North Cyprus

North Cyprus can also be called Northern Cyprus or the Turkish Republic of Northern Cyprus. (Just use the initials TRNC.) Having been invaded by Turkey in 1974, the territory is only recognized as an independent state by Turkey. Other countries of the world regard it as being occupied territory of the island known as the Republic of Cyprus.

Along the northern coast of the island, North Cyprus reaches from the end of the Karpas Peninsula in the north east to Cape Kormakitis over to the west. Past that there is a gap, and then there is a small enclave of more TRNC territory.

Between North Cyprus and south Cyprus there is a buffer zone that crosses the whole island. This zone runs through the city of Nicosia, the northern part of which acts as the capital of North Cyprus, and the southern part of which acts as the capital of southern Cyprus.

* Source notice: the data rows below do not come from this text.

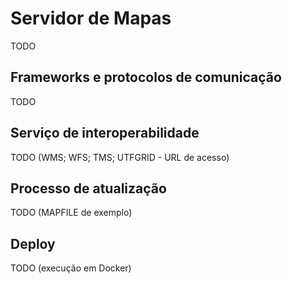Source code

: # Servidor de Mapas
TODO

## Frameworks e protocolos de comunicação
TODO
  
## Serviço de interoperabilidade 
TODO (WMS; WFS; TMS; UTFGRID - URL de acesso)

## Processo de atualização
TODO (MAPFILE de exemplo)

## Deploy
TODO (execução em Docker)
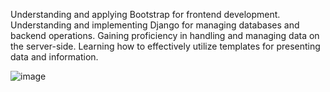 Understanding and applying Bootstrap for frontend development.
Understanding and implementing Django for managing databases and backend operations.
Gaining proficiency in handling and managing data on the server-side.
Learning how to effectively utilize templates for presenting data and information. 

![image](https://github.com/Jananimdev/company_website/assets/114896359/e6fe7930-0cc0-458c-b1dc-6a9c67784bd9)
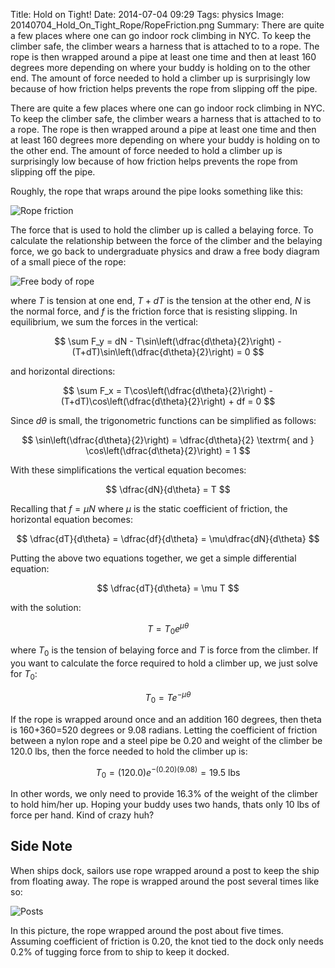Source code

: Title: Hold on Tight!
Date: 2014-07-04 09:29
Tags: physics
Image: 20140704_Hold_On_Tight_Rope/RopeFriction.png
Summary: There are quite a few places where one can go indoor rock climbing in NYC. To keep the climber safe, the climber wears a harness that is attached to to a rope. The rope is then wrapped around a pipe at least one time and then at least 160 degrees more depending on where your buddy is holding on to the other end. The amount of force needed to hold a climber up is surprisingly low because of how friction helps prevents the rope from slipping off the pipe.

There are quite a few places where one can go indoor rock climbing in NYC. To keep the climber safe, the climber wears a harness that is attached to to a rope. The rope is then wrapped around a pipe at least one time and then at least 160 degrees more depending on where your buddy is holding on to the other end. The amount of force needed to hold a climber up is surprisingly low because of how friction helps prevents the rope from slipping off the pipe.

Roughly, the rope that wraps around the pipe looks something like this:

![Rope friction]({filename}/images/20140704_Hold_On_Tight_Rope/RopeFriction.png)

The force that is used to hold the climber up is called a belaying force. To calculate the relationship between the force of the climber and the belaying force, we go back to undergraduate physics and draw a free body diagram of a small piece of the rope:

![Free body of rope]({filename}/images/20140704_Hold_On_Tight_Rope/ropefreebody.png)

where $T$ is tension at one end, $T+dT$ is the tension at the other end, $N$ is the normal force, and $f$ is the friction force that is resisting slipping. In equilibrium, we sum the forces in the vertical:

$$
\sum F_y = dN - T\sin\left(\dfrac{d\theta}{2}\right) - (T+dT)\sin\left(\dfrac{d\theta}{2}\right) = 0
$$

and horizontal directions:

$$
\sum F_x = T\cos\left(\dfrac{d\theta}{2}\right) - (T+dT)\cos\left(\dfrac{d\theta}{2}\right) + df = 0
$$

Since $d\theta$ is small, the trigonometric functions can be simplified as follows:

$$
\sin\left(\dfrac{d\theta}{2}\right) = \dfrac{d\theta}{2} \textrm{ and } \cos\left(\dfrac{d\theta}{2}\right) = 1
$$

With these simplifications the vertical equation becomes:

$$
\dfrac{dN}{d\theta} = T
$$

Recalling that $f=\mu N$ where $\mu$ is the static coefficient of friction, the horizontal equation becomes:

$$
\dfrac{dT}{d\theta} = \dfrac{df}{d\theta} = \mu\dfrac{dN}{d\theta}
$$

Putting the above two equations together, we get a simple differential equation:

$$
\dfrac{dT}{d\theta} = \mu T
$$

with the solution:

$$
T = T_0e^{\mu\theta}
$$

where $T_0$ is the tension of belaying force and $T$ is force from the climber. If you want to calculate the force required to hold a climber up, we just solve for $T_0$:

$$
T_0 = Te^{-\mu\theta}
$$

If the rope is wrapped around once and an addition 160 degrees, then theta is 160+360=520 degrees or 9.08 radians. Letting the coefficient of friction between a nylon rope and a steel pipe be 0.20 and weight of the climber be 120.0 lbs, then the force needed to hold the climber up is:

$$
T_0 = (120.0)e^{-(0.20)(9.08)} = 19.5\textrm{ lbs}
$$

In other words, we only need to provide 16.3% of the weight of the climber to hold him/her up. Hoping your buddy uses two hands, thats only 10 lbs of force per hand. Kind of crazy huh?

## Side Note

When ships dock, sailors use rope wrapped around a post to keep the ship from floating away. The rope is wrapped around the post several times like so:

![Posts]({filename}/images/20140704_Hold_On_Tight_Rope/posts.jpg)

In this picture, the rope wrapped around the post about five times. Assuming coefficient of friction is $0.20$, the knot tied to the dock only needs 0.2% of tugging force from to ship to keep it docked.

In 1974 Greece tried to take over the whole island. At that point the island was divided as today into north and south, but fairly peacefully so. Turkey responded by invading the northern part of the island. The Greek population were extensively evicted from there. Fearful of retaliation, the Turkish population in the south largely moved to the north. The island was formally partitioned, and in 1983 North Cyprus declared independence from the south. Turkey defends and helps support its own people in the north. North Cyprus gives permission for there to be a Turkish military presence on its territory.

The population of North Cyprus is about 300,000. The size of the territory is about 1,300 square miles or 3,350 square kilometers. The language spoken is (a dialect of) Turkish. The currency used is the Turkish lira. Electrical sockets use a British-style 3-pin plug, and vehicles drive on the left side of the road as in Britain, for the reason that will become obvious in the next section.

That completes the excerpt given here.